- _What you should do_: List every line in this data where the string "Phase" occurs.

- _Data for this task_:
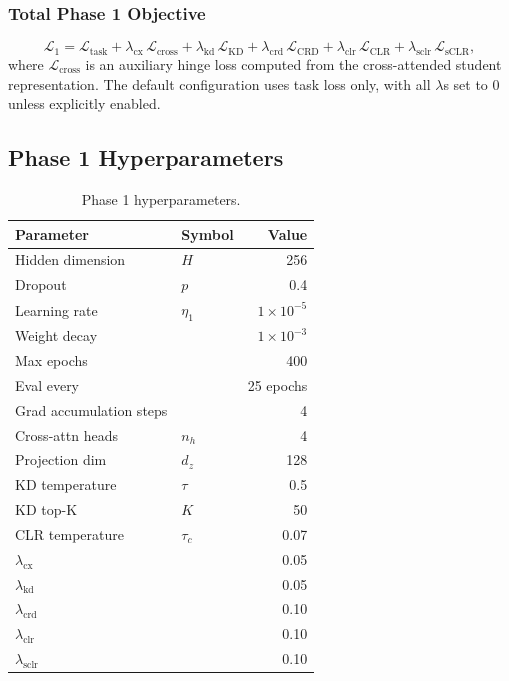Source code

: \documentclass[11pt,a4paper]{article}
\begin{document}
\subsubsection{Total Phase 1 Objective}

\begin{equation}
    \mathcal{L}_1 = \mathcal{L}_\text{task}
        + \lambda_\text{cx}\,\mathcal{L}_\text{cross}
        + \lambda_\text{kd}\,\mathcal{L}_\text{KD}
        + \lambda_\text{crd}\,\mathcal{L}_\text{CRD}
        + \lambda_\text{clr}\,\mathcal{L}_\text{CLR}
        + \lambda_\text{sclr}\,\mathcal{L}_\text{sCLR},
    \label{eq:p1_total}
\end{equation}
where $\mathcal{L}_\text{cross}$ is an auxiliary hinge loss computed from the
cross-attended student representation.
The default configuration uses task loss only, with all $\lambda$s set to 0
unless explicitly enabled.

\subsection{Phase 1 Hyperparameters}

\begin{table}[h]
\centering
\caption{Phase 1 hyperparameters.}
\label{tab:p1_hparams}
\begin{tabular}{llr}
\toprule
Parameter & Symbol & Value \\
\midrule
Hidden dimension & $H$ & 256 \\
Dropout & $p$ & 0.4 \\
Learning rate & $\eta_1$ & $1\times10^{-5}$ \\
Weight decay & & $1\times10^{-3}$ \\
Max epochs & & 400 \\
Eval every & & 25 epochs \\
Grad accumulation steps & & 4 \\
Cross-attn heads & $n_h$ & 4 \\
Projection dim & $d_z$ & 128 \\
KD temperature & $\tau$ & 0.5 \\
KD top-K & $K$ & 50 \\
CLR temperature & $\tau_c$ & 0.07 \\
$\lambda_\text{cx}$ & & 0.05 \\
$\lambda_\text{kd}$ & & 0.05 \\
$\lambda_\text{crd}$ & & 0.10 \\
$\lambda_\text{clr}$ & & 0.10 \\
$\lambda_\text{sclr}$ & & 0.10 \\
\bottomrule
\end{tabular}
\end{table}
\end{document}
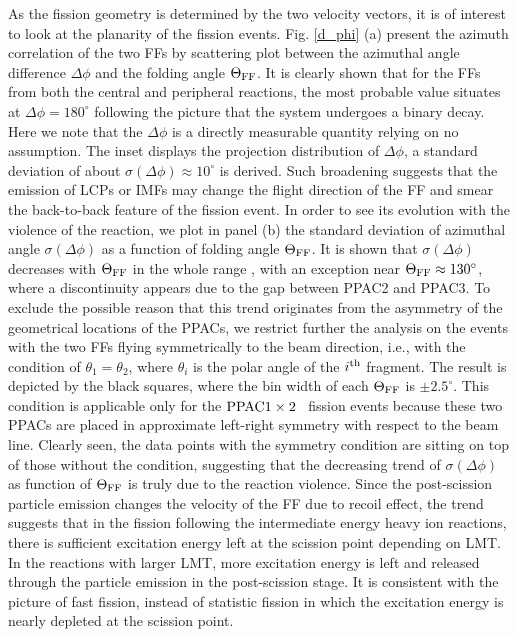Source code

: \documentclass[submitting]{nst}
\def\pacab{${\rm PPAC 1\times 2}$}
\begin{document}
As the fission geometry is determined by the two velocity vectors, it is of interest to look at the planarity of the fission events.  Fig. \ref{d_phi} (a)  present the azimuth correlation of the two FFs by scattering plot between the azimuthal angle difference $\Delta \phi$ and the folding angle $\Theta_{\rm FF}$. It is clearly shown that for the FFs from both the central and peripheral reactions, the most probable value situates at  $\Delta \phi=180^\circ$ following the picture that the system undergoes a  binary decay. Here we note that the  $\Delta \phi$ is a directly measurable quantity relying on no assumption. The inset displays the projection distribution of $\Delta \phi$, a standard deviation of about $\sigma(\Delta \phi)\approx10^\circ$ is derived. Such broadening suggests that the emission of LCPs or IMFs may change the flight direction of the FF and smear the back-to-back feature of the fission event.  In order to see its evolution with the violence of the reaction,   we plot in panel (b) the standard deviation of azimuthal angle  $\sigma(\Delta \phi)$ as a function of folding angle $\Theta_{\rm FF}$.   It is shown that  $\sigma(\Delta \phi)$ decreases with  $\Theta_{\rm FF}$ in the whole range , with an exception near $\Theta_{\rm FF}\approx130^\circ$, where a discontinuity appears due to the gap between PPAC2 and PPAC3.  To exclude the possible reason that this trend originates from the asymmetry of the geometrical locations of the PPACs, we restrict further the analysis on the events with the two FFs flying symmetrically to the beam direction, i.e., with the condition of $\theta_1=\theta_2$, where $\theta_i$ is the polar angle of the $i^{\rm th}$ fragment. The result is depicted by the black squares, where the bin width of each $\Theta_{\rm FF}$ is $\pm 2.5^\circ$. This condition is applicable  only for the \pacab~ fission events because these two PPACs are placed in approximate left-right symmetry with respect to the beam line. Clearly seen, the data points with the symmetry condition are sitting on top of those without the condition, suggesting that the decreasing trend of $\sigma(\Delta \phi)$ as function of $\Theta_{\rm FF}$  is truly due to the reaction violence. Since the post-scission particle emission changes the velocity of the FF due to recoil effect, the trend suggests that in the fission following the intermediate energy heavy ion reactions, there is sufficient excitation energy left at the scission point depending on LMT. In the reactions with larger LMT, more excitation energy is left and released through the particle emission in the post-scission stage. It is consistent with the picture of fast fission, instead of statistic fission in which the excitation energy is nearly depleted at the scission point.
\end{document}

- _Task answer_:
\subsubsection{Total Phase 1 Objective}
\subsection{Phase 1 Hyperparameters}
\caption{Phase 1 hyperparameters.}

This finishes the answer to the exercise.